There is a clear unmet need for new medicines to treat irritability in children with ASD that do not have the metabolic and weight adverse event profiles of the currently approved treatments. Cannabidivarin (CBDV), a nonpsychoactive phytocannabinoid with no appreciable tetrahydrocannabinol (THC), has potential therapeutic effects on irritability and disruptive behaviors, repetitive behaviors, sociability, and quality of life, as well as the capacity to reduce inflammation.
What are the goals of the study?
This study aims to examine the efficacy and safety of CBDV, with a primary aim of studying its effect on irritability in children with ASD.
What will happen during the visit or online?

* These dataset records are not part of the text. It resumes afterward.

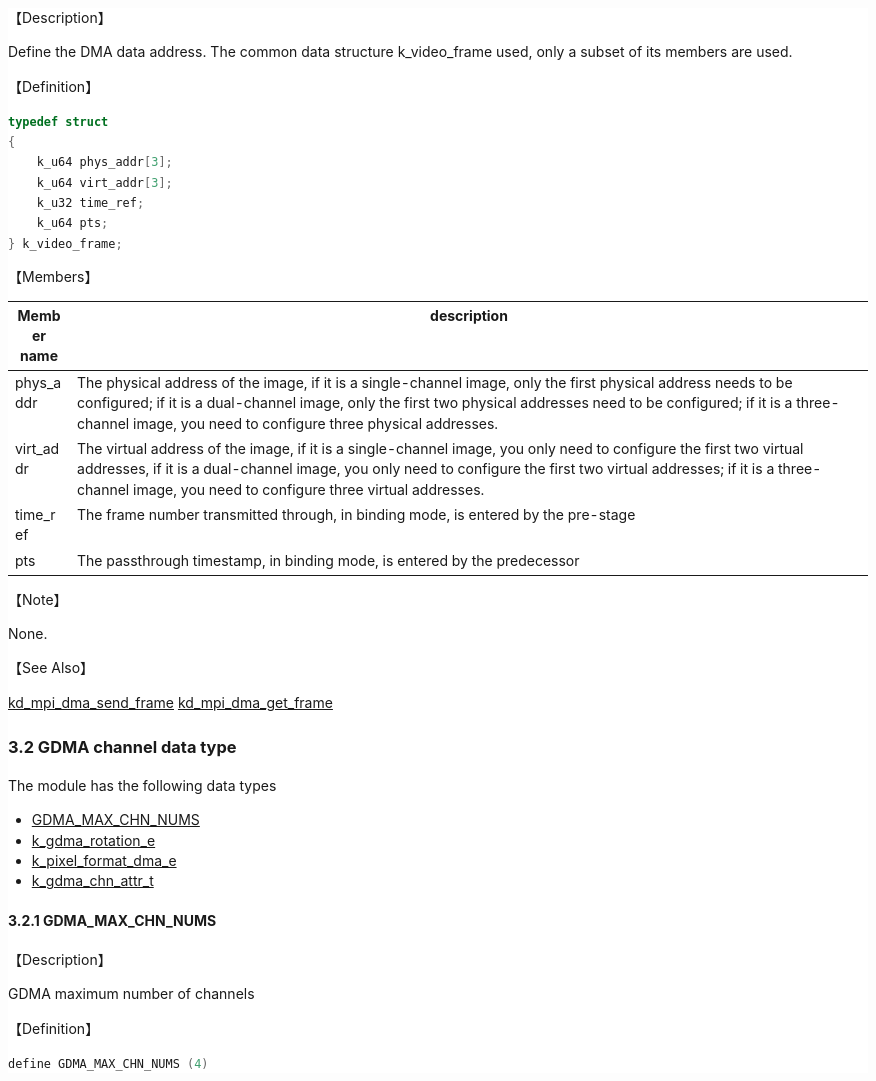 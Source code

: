 【Description】

Define the DMA data address. The common data structure k_video_frame used, only a subset of its members are used.

【Definition】

```c
typedef struct
{
    k_u64 phys_addr[3];
    k_u64 virt_addr[3];
    k_u32 time_ref;
    k_u64 pts;
} k_video_frame;
```

【Members】

| Member name  | description                                                                                                                                         |
|-----------|----------------------------------------------------------------------------------------------------------------------------------------------|
| phys_addr | The physical address of the image, if it is a single-channel image, only the first physical address needs to be configured; if it is a dual-channel image, only the first two physical addresses need to be configured; if it is a three-channel image, you need to configure three physical addresses. |
| virt_addr | The virtual address of the image, if it is a single-channel image, you only need to configure the first two virtual addresses, if it is a dual-channel image, you only need to configure the first two virtual addresses; if it is a three-channel image, you need to configure three virtual addresses. |
| time_ref  | The frame number transmitted through, in binding mode, is entered by the pre-stage                                                                                                         |
| pts       | The passthrough timestamp, in binding mode, is entered by the predecessor                                                                                                       |

【Note】

None.

【See Also】

[kd_mpi_dma_send_frame](#219-kd_mpi_dma_send_frame)
[kd_mpi_dma_get_frame](#2110-kd_mpi_dma_get_frame)

### 3.2 GDMA channel data type

The module has the following data types

- [GDMA_MAX_CHN_NUMS](#321-gdma_max_chn_nums)
- [k_gdma_rotation_e](#322-k_gdma_rotation_e)
- [k_pixel_format_dma_e](#323-k_pixel_format_dma_e)
- [k_gdma_chn_attr_t](#324-k_gdma_chn_attr_t)

#### 3.2.1 GDMA_MAX_CHN_NUMS

【Description】

GDMA maximum number of channels

【Definition】

```c
define GDMA_MAX_CHN_NUMS (4)
```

It will take about 16 weeks to complete this study. During this time, we will ask you to come to Albert Einstein College of Medicine 4 times for study visits. (Baseline, Week 4, Week 8, and Week 12). In addition, we will ask you to complete 5 remote visits. Two out of these 5 remote visits will involve assessments performed over the phone, as well as a visit to your local QUEST diagnostic center (at no cost to you, at Screening and Week 2 ) The other 3 remote visits will only involve assessments performed over the phone (Weeks 6, 10, and 14). On-site visits include a physical and neurological exam, measuring vital signs, lab work, and completion of assessments/questionnaires. An ECG will be completed at Baseline and Week 12.
How will this help families?
The goal of this study is to see if CBDV can improve irritability and disruptive behaviors in children with autism spectrum disorder, without the weight gain and metabolic side effects of the FDA approved antipsychotics aripiprazole and risperidone.